Dumbing Down for Dummies

Amazon lists 711 titles in the "Dummies" series. The top-selling title for dummies is "Spanish for Dummies." Then Piano, Italian and Home Maintenance.

I have long resented the "Dummies" Series. The first one, 1991's "DOS for Dummies," was brilliant because DOS was arcane and no regular person understood it. So you weren't really a dummy if you bought the book.

But IDG books took the idea too far. Once IDG moved on from the initial concept, it ceased to be cute. Why does one need to call themselves a dummy just because he or she is learning a subject from scratch?

I know, I know, it's supposed to be ironic, but it's just dumb. And dumb is the American way. Read Anti-Intellectualism in American Life, by Richard Hofstadter and you'll know we've been proud to call ourselves dumb for a long time. This Washington Post article calls it anti-rationalism.

Now other books are taking on the same dummy tone. And not just the copycat "Idiots' Guides." I just bought The Huffington Post Complete Guide to Blogging.

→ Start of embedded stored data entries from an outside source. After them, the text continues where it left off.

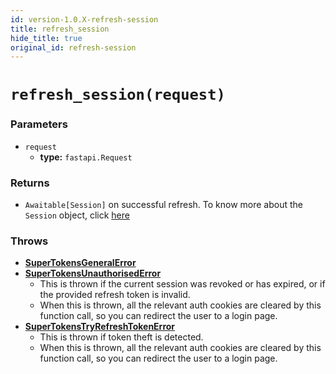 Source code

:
 ```yaml
---
id: version-1.0.X-refresh-session
title: refresh_session
hide_title: true
original_id: refresh-session
---
```


# `refresh_session(request)`
### Parameters

- `request`
    - **type:** `fastapi.Request`

### Returns
- `Awaitable[Session]` on successful refresh. To know more about the `Session` object, click [here](./session-object/overview)

### Throws
- **[SuperTokensGeneralError](./error-handling/general-error)**
- **[SuperTokensUnauthorisedError](./error-handling/unauthorised)**
    - This is thrown if the current session was revoked or has expired, or if the provided refresh token is invalid.
    - When this is thrown, all the relevant auth cookies are cleared by this function call, so you can redirect the user to a login page.
- **[SuperTokensTryRefreshTokenError](./error-handling/token-theft-detected)**
    - This is thrown if token theft is detected.
    - When this is thrown, all the relevant auth cookies are cleared by this function call, so you can redirect the user to a login page. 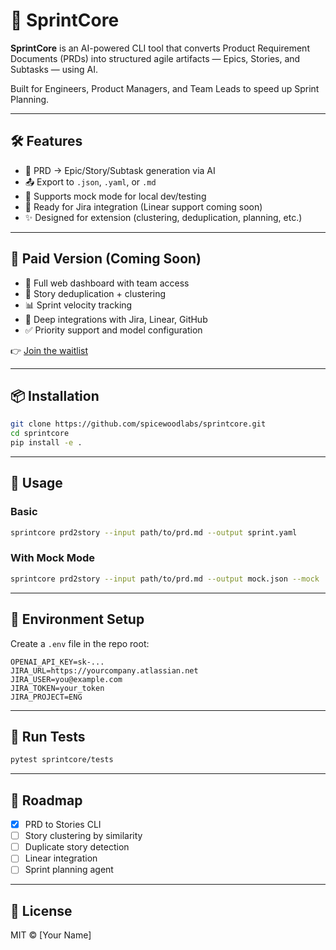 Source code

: # 🚀 SprintCore

**SprintCore** is an AI-powered CLI tool that converts Product Requirement Documents (PRDs) into structured agile artifacts — Epics, Stories, and Subtasks — using AI.

Built for Engineers, Product Managers, and Team Leads to speed up Sprint Planning.

---

## 🛠 Features

- 🧠 PRD → Epic/Story/Subtask generation via AI
- 📤 Export to `.json`, `.yaml`, or `.md`
- 🧪 Supports mock mode for local dev/testing
- 🔌 Ready for Jira integration (Linear support coming soon)
- ✨ Designed for extension (clustering, deduplication, planning, etc.)

---

## 💼 Paid Version (Coming Soon)

- 🧭 Full web dashboard with team access
- 🔁 Story deduplication + clustering
- 📊 Sprint velocity tracking
- 🔗 Deep integrations with Jira, Linear, GitHub
- ✅ Priority support and model configuration

👉 [Join the waitlist](https://sprintcore.ai)

---

## 📦 Installation

```bash
git clone https://github.com/spicewoodlabs/sprintcore.git
cd sprintcore
pip install -e .
```

---

## 🚀 Usage

### Basic

```bash
sprintcore prd2story --input path/to/prd.md --output sprint.yaml
```

### With Mock Mode

```bash
sprintcore prd2story --input path/to/prd.md --output mock.json --mock
```

---

## 🔐 Environment Setup

Create a `.env` file in the repo root:

```env
OPENAI_API_KEY=sk-...
JIRA_URL=https://yourcompany.atlassian.net
JIRA_USER=you@example.com
JIRA_TOKEN=your_token
JIRA_PROJECT=ENG
```

---

## 🧪 Run Tests

```bash
pytest sprintcore/tests
```

---

## 📌 Roadmap

- [x] PRD to Stories CLI
- [ ] Story clustering by similarity
- [ ] Duplicate story detection
- [ ] Linear integration
- [ ] Sprint planning agent

---

## 📝 License

MIT © [Your Name]
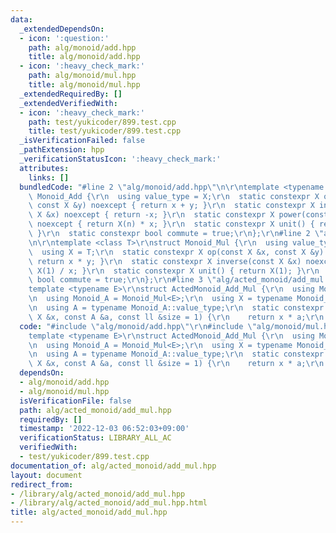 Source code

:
 ```yaml
---
data:
  _extendedDependsOn:
  - icon: ':question:'
    path: alg/monoid/add.hpp
    title: alg/monoid/add.hpp
  - icon: ':heavy_check_mark:'
    path: alg/monoid/mul.hpp
    title: alg/monoid/mul.hpp
  _extendedRequiredBy: []
  _extendedVerifiedWith:
  - icon: ':heavy_check_mark:'
    path: test/yukicoder/899.test.cpp
    title: test/yukicoder/899.test.cpp
  _isVerificationFailed: false
  _pathExtension: hpp
  _verificationStatusIcon: ':heavy_check_mark:'
  attributes:
    links: []
  bundledCode: "#line 2 \"alg/monoid/add.hpp\"\n\r\ntemplate <typename X>\r\nstruct\
    \ Monoid_Add {\r\n  using value_type = X;\r\n  static constexpr X op(const X &x,\
    \ const X &y) noexcept { return x + y; }\r\n  static constexpr X inverse(const\
    \ X &x) noexcept { return -x; }\r\n  static constexpr X power(const X &x, ll n)\
    \ noexcept { return X(n) * x; }\r\n  static constexpr X unit() { return X(0);\
    \ }\r\n  static constexpr bool commute = true;\r\n};\r\n#line 2 \"alg/monoid/mul.hpp\"\
    \n\r\ntemplate <class T>\r\nstruct Monoid_Mul {\r\n  using value_type = T;\r\n\
    \  using X = T;\r\n  static constexpr X op(const X &x, const X &y) noexcept {\
    \ return x * y; }\r\n  static constexpr X inverse(const X &x) noexcept { return\
    \ X(1) / x; }\r\n  static constexpr X unit() { return X(1); }\r\n  static constexpr\
    \ bool commute = true;\r\n};\r\n#line 3 \"alg/acted_monoid/add_mul.hpp\"\n\r\n\
    template <typename E>\r\nstruct ActedMonoid_Add_Mul {\r\n  using Monoid_X = Monoid_Add<E>;\r\
    \n  using Monoid_A = Monoid_Mul<E>;\r\n  using X = typename Monoid_X::value_type;\r\
    \n  using A = typename Monoid_A::value_type;\r\n  static constexpr X act(const\
    \ X &x, const A &a, const ll &size = 1) {\r\n    return x * a;\r\n  }\r\n};\r\n"
  code: "#include \"alg/monoid/add.hpp\"\r\n#include \"alg/monoid/mul.hpp\"\r\n\r\n\
    template <typename E>\r\nstruct ActedMonoid_Add_Mul {\r\n  using Monoid_X = Monoid_Add<E>;\r\
    \n  using Monoid_A = Monoid_Mul<E>;\r\n  using X = typename Monoid_X::value_type;\r\
    \n  using A = typename Monoid_A::value_type;\r\n  static constexpr X act(const\
    \ X &x, const A &a, const ll &size = 1) {\r\n    return x * a;\r\n  }\r\n};\r\n"
  dependsOn:
  - alg/monoid/add.hpp
  - alg/monoid/mul.hpp
  isVerificationFile: false
  path: alg/acted_monoid/add_mul.hpp
  requiredBy: []
  timestamp: '2022-12-03 06:52:03+09:00'
  verificationStatus: LIBRARY_ALL_AC
  verifiedWith:
  - test/yukicoder/899.test.cpp
documentation_of: alg/acted_monoid/add_mul.hpp
layout: document
redirect_from:
- /library/alg/acted_monoid/add_mul.hpp
- /library/alg/acted_monoid/add_mul.hpp.html
title: alg/acted_monoid/add_mul.hpp
---
```

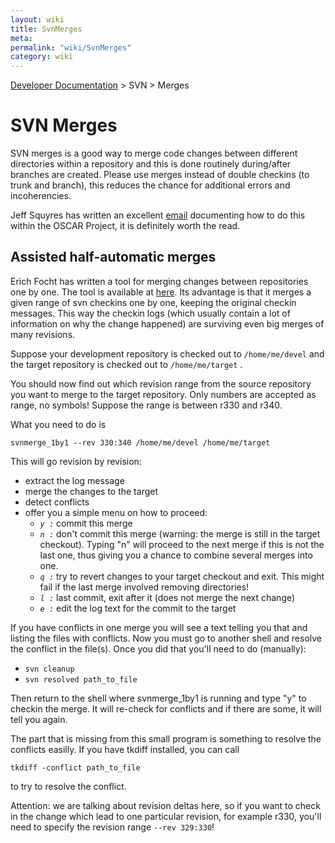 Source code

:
 ```yaml
---
layout: wiki
title: SvnMerges
meta: 
permalink: "wiki/SvnMerges"
category: wiki
---
```

<!-- Name: SvnMerges -->
<!-- Version: 3 -->
<!-- Author: bli -->

[Developer Documentation](DevelDocs) > SVN > Merges

# SVN Merges

SVN merges is a good way to merge code changes between different directories within a repository and this is done routinely during/after branches are created. Please use merges instead of double checkins (to trunk and branch), this reduces the chance for additional errors and incoherencies.

Jeff Squyres has written an excellent [email](http://www.mail-archive.com/oscar-devel@lists.sourceforge.net/msg04512.html) documenting how to do this within the OSCAR Project, it is definitely worth the read.

## Assisted half-automatic merges

Erich Focht has written a tool for merging changes between repositories one by one. The tool is available at [here](http://home.arcor.de/efocht/tools/svnmerge_1by1). Its advantage is that it merges a given range of svn checkins one by one, keeping the original checkin messages. This way the checkin logs (which usually contain a lot of information on why the change happened) are surviving even big merges of many revisions.

Suppose your development repository is checked out to `/home/me/devel`
and the target repository is checked out to `/home/me/target` .

You should now find out which revision range from the source repository you
want to merge to the target repository. Only numbers are accepted as range, no
symbols! Suppose the range is between r330 and r340. 

What you need to do is

    svnmerge_1by1 --rev 330:340 /home/me/devel /home/me/target

This will go revision by revision:

 * extract the log message
 * merge the changes to the target
 * detect conflicts
 * offer you a simple menu on how to proceed:
   * *`y :`* commit this merge
   * *`n :`* don't commit this merge (warning: the merge is still in the target checkout). Typing "n" will proceed to the next merge if this is not the last one, thus giving you a chance to combine several merges into one.
   * *`q :`* try to revert changes to your target checkout and exit. This might fail if the last merge involved removing directories!
   * *`l :`* last commit, exit after it (does not merge the next change)
   * *`e :`* edit the log text for the commit to the target

If you have conflicts in one merge you will see a text telling you that and
listing the files with conflicts. Now you must go to another shell and resolve
the conflict in the file(s). Once you did that you'll need to do (manually):

  * `svn cleanup`
  * `svn resolved path_to_file`

Then return to the shell where svnmerge_1by1 is running and type "y" to
checkin the merge. It will re-check for conflicts and if there are some, it
will tell you again.

The part that is missing from this small program is something to resolve the
conflicts easilly. If you have tkdiff installed, you can call

    tkdiff -conflict path_to_file
to try to resolve the conflict.

Attention: we are talking about revision deltas here, so if you want to check in the change which lead to one particular revision, for example r330, you'll need to specify the revision range `--rev 329:330`!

The first sentence reads, "Like moving into a new home, starting a blog is like an adventure." Unless "like moving into a new home" will ignite a light bulb in my head about blogs, the authors should lose the folksy tone.

I don't need an "aw c'mon" approach to a new skill; I just need an easy-to-read manual. I don't want analogies that don't explain any of the concepts in the books. Save that for Garrison Keillor. Folksy doesn't clarify--have you heard Keillor's explanation of String Theory?

After irrelevant analogies, I hate analogies that are hammered into the ground. If the HuffPost Blogging book had gone on about drapes and moving vans, I would have thrown the book out the window.